BGH bestraft unseriöse Inkassoanwälte

„Der Rechtsanwalt ist ein unabhängiges Organ der Rechtspflege." So steht es in § 1 der Bundesrechtsanwaltsordnung. Dieser Leitsatz des anwaltlichen Standesrechts begründet nicht nur eine herausgehobene Stellung des Anwalts im Rechtswesen. Er bringt auch eine besondere Verantwortung für den einzelnen Berufsträger mit sich. Ein Anwalt, der diese Verantwortung missbraucht und juristische Laien durch die Drohung mit Strafanzeige einzuschüchtern versucht, überschreitet die Grenze zur strafbaren Nötigung.


Wie zuletzt die Diskussion um unseriöse Abmahnungen gezeigt hat, nehmen leider nicht alle Rechtsanwälte diese Verantwortung ernst. Einige wenige "schwarze Schafe" beschädigen so den Ruf ihres gesamten Berufstandes.

Dagegen gehen Gesetzgebung und Rechtsprechung jetzt vor. Der Gesetzgeber hat bereits mit dem am 27.06.2013 verabschiedeten „Gesetz gegen unseriöse Geschäftspraktiken" (GguG) überzogenen Gebühren bei Abmahnungen einen Riegel vorgeschoben.

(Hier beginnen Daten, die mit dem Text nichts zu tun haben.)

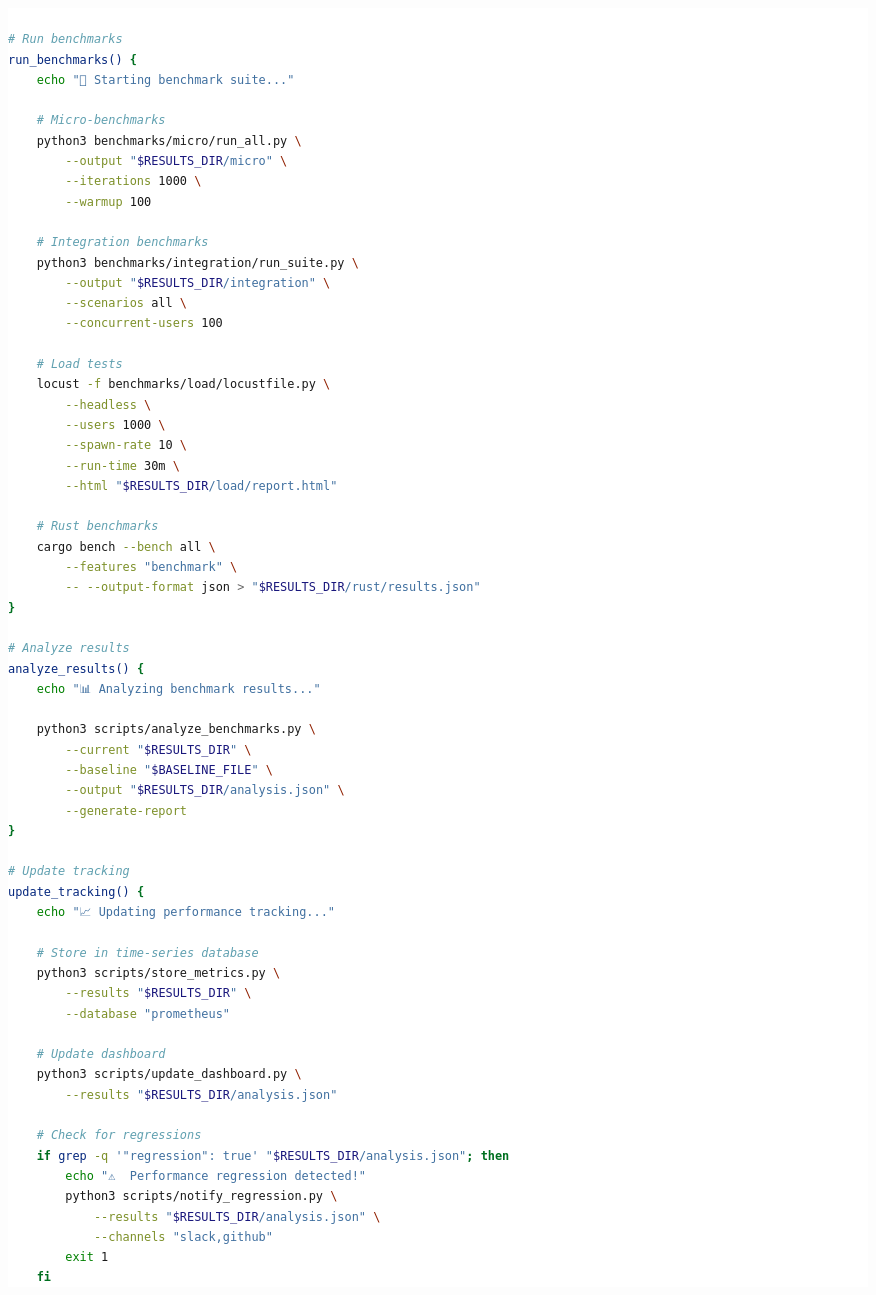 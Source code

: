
 ```bash

# Run benchmarks
run_benchmarks() {
    echo "🚀 Starting benchmark suite..."
    
    # Micro-benchmarks
    python3 benchmarks/micro/run_all.py \
        --output "$RESULTS_DIR/micro" \
        --iterations 1000 \
        --warmup 100
    
    # Integration benchmarks  
    python3 benchmarks/integration/run_suite.py \
        --output "$RESULTS_DIR/integration" \
        --scenarios all \
        --concurrent-users 100
    
    # Load tests
    locust -f benchmarks/load/locustfile.py \
        --headless \
        --users 1000 \
        --spawn-rate 10 \
        --run-time 30m \
        --html "$RESULTS_DIR/load/report.html"
    
    # Rust benchmarks
    cargo bench --bench all \
        --features "benchmark" \
        -- --output-format json > "$RESULTS_DIR/rust/results.json"
}

# Analyze results
analyze_results() {
    echo "📊 Analyzing benchmark results..."
    
    python3 scripts/analyze_benchmarks.py \
        --current "$RESULTS_DIR" \
        --baseline "$BASELINE_FILE" \
        --output "$RESULTS_DIR/analysis.json" \
        --generate-report
}

# Update tracking
update_tracking() {
    echo "📈 Updating performance tracking..."
    
    # Store in time-series database
    python3 scripts/store_metrics.py \
        --results "$RESULTS_DIR" \
        --database "prometheus"
    
    # Update dashboard
    python3 scripts/update_dashboard.py \
        --results "$RESULTS_DIR/analysis.json"
    
    # Check for regressions
    if grep -q '"regression": true' "$RESULTS_DIR/analysis.json"; then
        echo "⚠️  Performance regression detected!"
        python3 scripts/notify_regression.py \
            --results "$RESULTS_DIR/analysis.json" \
            --channels "slack,github"
        exit 1
    fi
```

Jetzt hat der Bundesgerichtshof entschieden, dass sich Anwälte strafbar machen können, wenn sie ungeprüft massenhaft Inkassoschreiben versenden (BGH, Beschluss vom 05.09.2013, Az. 1 StR 162/13).

In dem Fall hatte ein als „Inkassoanwalt" agierender Rechtsanwalt im Auftrag des Betreibers eines Gewinnspieldienstes Musterschreiben für Zahlungsaufforderungen gegenüber Kunden auf seinem Anwaltsbriefkopf aufgesetzt. Die Schreiben erweckten den Eindruck, der Anwalt habe das Bestehen der Forderung jeweils geprüft. Der Anwalt drohte darin u.a. mit einer Strafanzeige, falls die Forderung nicht beglichen werde. Der Mandant füllte dieses Musterschreiben mit den Namen und Adressen von angeblich säumigen Zahlern aus und und versandte es massenhaft, ohne dass der Anwalt eine Prüfung vornahm. Tatsächlich befanden sich unter den solcherart gemahnten zahlreiche Personen, die überhaupt keinen Gewinnspielvertrag abgeschlossen hatten.

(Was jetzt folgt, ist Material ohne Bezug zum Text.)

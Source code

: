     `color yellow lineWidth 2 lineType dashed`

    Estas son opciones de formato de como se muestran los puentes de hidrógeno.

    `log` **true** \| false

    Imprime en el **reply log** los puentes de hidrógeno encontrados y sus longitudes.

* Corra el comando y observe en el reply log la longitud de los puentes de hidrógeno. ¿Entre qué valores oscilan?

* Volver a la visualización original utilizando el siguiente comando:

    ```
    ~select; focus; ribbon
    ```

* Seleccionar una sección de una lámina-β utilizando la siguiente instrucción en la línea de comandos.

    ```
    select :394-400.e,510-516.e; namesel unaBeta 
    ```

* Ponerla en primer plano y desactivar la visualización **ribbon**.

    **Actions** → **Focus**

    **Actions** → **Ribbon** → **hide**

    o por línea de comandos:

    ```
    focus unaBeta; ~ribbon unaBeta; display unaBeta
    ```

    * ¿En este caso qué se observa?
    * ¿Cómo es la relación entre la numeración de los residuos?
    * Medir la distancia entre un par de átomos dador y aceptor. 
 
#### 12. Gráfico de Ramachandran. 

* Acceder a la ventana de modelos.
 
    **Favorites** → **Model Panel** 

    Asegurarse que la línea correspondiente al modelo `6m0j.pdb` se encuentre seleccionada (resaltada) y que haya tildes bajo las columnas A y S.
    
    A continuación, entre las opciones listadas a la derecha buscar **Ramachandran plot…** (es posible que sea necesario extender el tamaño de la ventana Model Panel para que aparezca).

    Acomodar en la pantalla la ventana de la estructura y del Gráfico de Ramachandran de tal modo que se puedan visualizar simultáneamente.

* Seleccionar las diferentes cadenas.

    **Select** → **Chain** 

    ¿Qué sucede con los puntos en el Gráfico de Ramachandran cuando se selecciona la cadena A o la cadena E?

Der Bundesgerichtshof bestätigte die Verurteilung des Anwalts wegen versuchter Nötigung (§ 240 StGB). Es sei „mit den Grundsätzen eines geordneten Zusammenlebens unvereinbar und daher verwerflich ..., dass juristische Laien durch Behauptungen und Androhungen, die ... mit der Autorität eines Organs der Rechtspflege ausgesprochen [werden], zur Erfüllung der behaupteten, nur scheinbar von diesem geprüften rechtlichen Ansprüche veranlasst werden".

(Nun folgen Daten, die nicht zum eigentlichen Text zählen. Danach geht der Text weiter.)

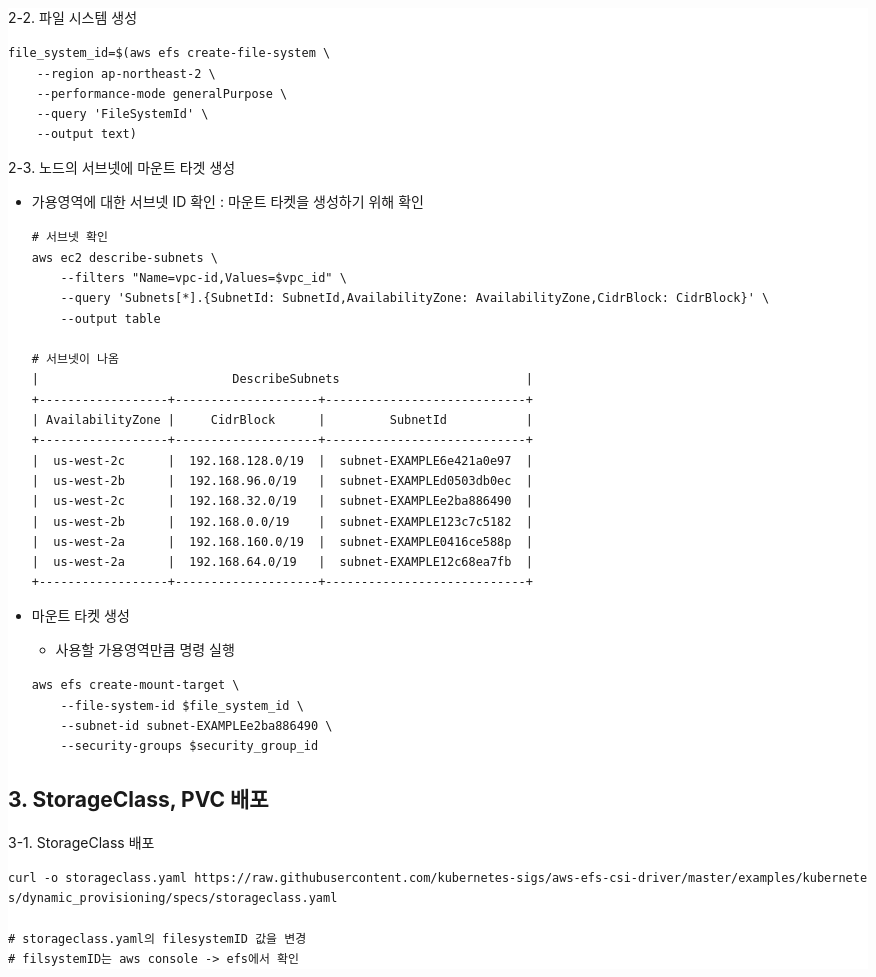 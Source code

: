 2-2. 파일 시스템 생성

```shell
file_system_id=$(aws efs create-file-system \
    --region ap-northeast-2 \
    --performance-mode generalPurpose \
    --query 'FileSystemId' \
    --output text)
```

2-3. 노드의 서브넷에 마운트 타겟 생성

* 가용영역에 대한 서브넷 ID 확인 : 마운트 타켓을 생성하기 위해 확인

  ```shell
  # 서브넷 확인
  aws ec2 describe-subnets \
      --filters "Name=vpc-id,Values=$vpc_id" \
      --query 'Subnets[*].{SubnetId: SubnetId,AvailabilityZone: AvailabilityZone,CidrBlock: CidrBlock}' \
      --output table
  
  # 서브넷이 나옴
  |                           DescribeSubnets                          |
  +------------------+--------------------+----------------------------+
  | AvailabilityZone |     CidrBlock      |         SubnetId           |
  +------------------+--------------------+----------------------------+
  |  us-west-2c      |  192.168.128.0/19  |  subnet-EXAMPLE6e421a0e97  |
  |  us-west-2b      |  192.168.96.0/19   |  subnet-EXAMPLEd0503db0ec  |
  |  us-west-2c      |  192.168.32.0/19   |  subnet-EXAMPLEe2ba886490  |
  |  us-west-2b      |  192.168.0.0/19    |  subnet-EXAMPLE123c7c5182  |
  |  us-west-2a      |  192.168.160.0/19  |  subnet-EXAMPLE0416ce588p  |
  |  us-west-2a      |  192.168.64.0/19   |  subnet-EXAMPLE12c68ea7fb  |
  +------------------+--------------------+----------------------------+
  ```

* 마운트 타켓 생성

  * 사용할 가용영역만큼 명령 실행

  ```shell
  aws efs create-mount-target \
      --file-system-id $file_system_id \
      --subnet-id subnet-EXAMPLEe2ba886490 \
      --security-groups $security_group_id
  ```



## 3. StorageClass, PVC 배포

3-1. StorageClass 배포

```shell
curl -o storageclass.yaml https://raw.githubusercontent.com/kubernetes-sigs/aws-efs-csi-driver/master/examples/kubernetes/dynamic_provisioning/specs/storageclass.yaml

# storageclass.yaml의 filesystemID 값을 변경
# filsystemID는 aws console -> efs에서 확인
```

Das Urteil ist uneingeschränkt zu begrüßen. Ein Rechtsanwalt, der massenhaft und ungeprüft anwaltliche Mahnschreiben unter seinem Namen versenden lässt, missbraucht seine ihm verliehene Stellung als unabhängiges Organ der Rechtspflege. Wenn er den Empfänger dabei zusätzlich durch die Drohung mit Strafanzeige einzuschüchtern versucht, ist die Grenze zur strafbaren Nötigung überschritten.